From the Research
Lactic acidosis following a seizure typically results in blood lactate levels of 2-6 mmol/L, though levels can occasionally rise above 10 mmol/L in severe cases. This elevation occurs because during a seizure, intense muscle activity increases oxygen demand while simultaneously reducing oxygen delivery, forcing muscles to shift to anaerobic metabolism which produces lactic acid 1. The lactate level usually peaks within 30 minutes after the seizure and normalizes within 1-2 hours in most patients.
Key Points to Consider
- Persistent elevation beyond this timeframe may indicate ongoing seizure activity, status epilepticus, or another underlying medical condition 1.
- Clinicians should be aware that post-ictal lactic acidosis is generally transient and self-resolving, requiring no specific treatment beyond supportive care and addressing the underlying seizure disorder 2.
- However, severe acidosis may occasionally require temporary respiratory support or, rarely, bicarbonate administration in extreme cases.

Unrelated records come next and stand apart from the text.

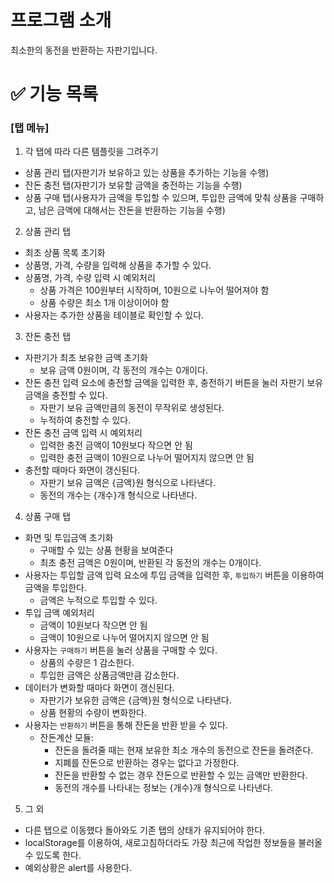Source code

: # 프로그램 소개

최소한의 동전을 반환하는 자판기입니다.

# ✅ 기능 목록

### [탭 메뉴]

1. 각 탭에 따라 다른 템플릿을 그려주기

- 상품 관리 탭(자판기가 보유하고 있는 상품을 추가하는 기능을 수행)
- 잔돈 충전 탭(자판기가 보유할 금액을 충전하는 기능을 수행)
- 상품 구매 탭(사용자가 금액을 투입할 수 있으며, 투입한 금액에 맞춰 상품을 구매하고, 남은 금액에 대해서는 잔돈을 반환하는 기능을 수행)

2. 상품 관리 탭

- 최초 상품 목록 초기화
- 상품명, 가격, 수량을 입력해 상품을 추가할 수 있다.
- 상품명, 가격, 수량 입력 시 예외처리
  - 상품 가격은 100원부터 시작하며, 10원으로 나누어 떨어져야 함
  - 상품 수량은 최소 1개 이상이어야 함
- 사용자는 추가한 상품을 테이블로 확인할 수 있다.

3. 잔돈 충전 탭

- 자판기가 최초 보유한 금액 초기화
  - 보유 금액 0원이며, 각 동전의 개수는 0개이다.
- 잔돈 충전 입력 요소에 충전할 금액을 입력한 후, 충전하기 버튼을 눌러 자판기 보유 금액을 충전할 수 있다.
  - 자판기 보유 금액만큼의 동전이 무작위로 생성된다.
  - 누적하여 충전할 수 있다.
- 잔돈 충전 금액 입력 시 예외처리
  - 입력한 충전 금액이 10원보다 작으면 안 됨
  - 입력한 충전 금액이 10원으로 나누어 떨어지지 않으면 안 됨
- 충전할 때마다 화면이 갱신된다.
  - 자판기 보유 금액은 {금액}원 형식으로 나타낸다.
  - 동전의 개수는 {개수}개 형식으로 나타낸다.

4. 상품 구매 탭

- 화면 및 투입금액 초기화
  - 구매할 수 있는 상품 현황을 보여준다
  - 최초 충전 금액은 0원이며, 반환된 각 동전의 개수는 0개이다.
- 사용자는 투입할 금액 입력 요소에 투입 금액을 입력한 후, `투입하기` 버튼을 이용하여 금액을 투입한다.
  - 금액은 누적으로 투입할 수 있다.
- 투입 금액 예외처리
  - 금액이 10원보다 작으면 안 됨
  - 금액이 10원으로 나누어 떨어지지 않으면 안 됨
- 사용자는 `구매하기` 버튼을 눌러 상품을 구매할 수 있다.
  - 상품의 수량은 1 감소한다.
  - 투입한 금액은 상품금액만큼 감소한다.
- 데이터가 변화할 때마다 화면이 갱신된다.
  - 자판기가 보유한 금액은 {금액}원 형식으로 나타낸다.
  - 상품 현황의 수량이 변화한다.
- 사용자는 `반환하기` 버튼을 통해 잔돈을 반환 받을 수 있다.
  - 잔돈계산 모듈:
    - 잔돈을 돌려줄 때는 현재 보유한 최소 개수의 동전으로 잔돈을 돌려준다.
    - 지폐를 잔돈으로 반환하는 경우는 없다고 가정한다.
    - 잔돈을 반환할 수 없는 경우 잔돈으로 반환할 수 있는 금액만 반환한다.
    - 동전의 개수를 나타내는 정보는 {개수}개 형식으로 나타낸다.

5. 그 외

- 다른 탭으로 이동했다 돌아와도 기존 탭의 상태가 유지되어야 한다.
- localStorage를 이용하여, 새로고침하더라도 가장 최근에 작업한 정보들을 불러올 수 있도록 한다.
- 예외상황은 alert를 사용한다.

- Elevated lactate levels more than 6 hours after the seizure event may indicate ongoing epileptic activity 1.
Clinical Implications
- The level of lactic acidosis after a seizure can be significant, but it is usually self-limiting and does not require specific treatment 3.
- Repeating an arterial blood sample a few hours later can help determine if the lactic acidosis is resolving or if there is an underlying condition that needs to be addressed 2.
- Clinicians should consider the clinical presentation and laboratory results when evaluating a patient with lactic acidosis after a seizure, and be aware of the potential for ongoing seizure activity or other underlying conditions 1.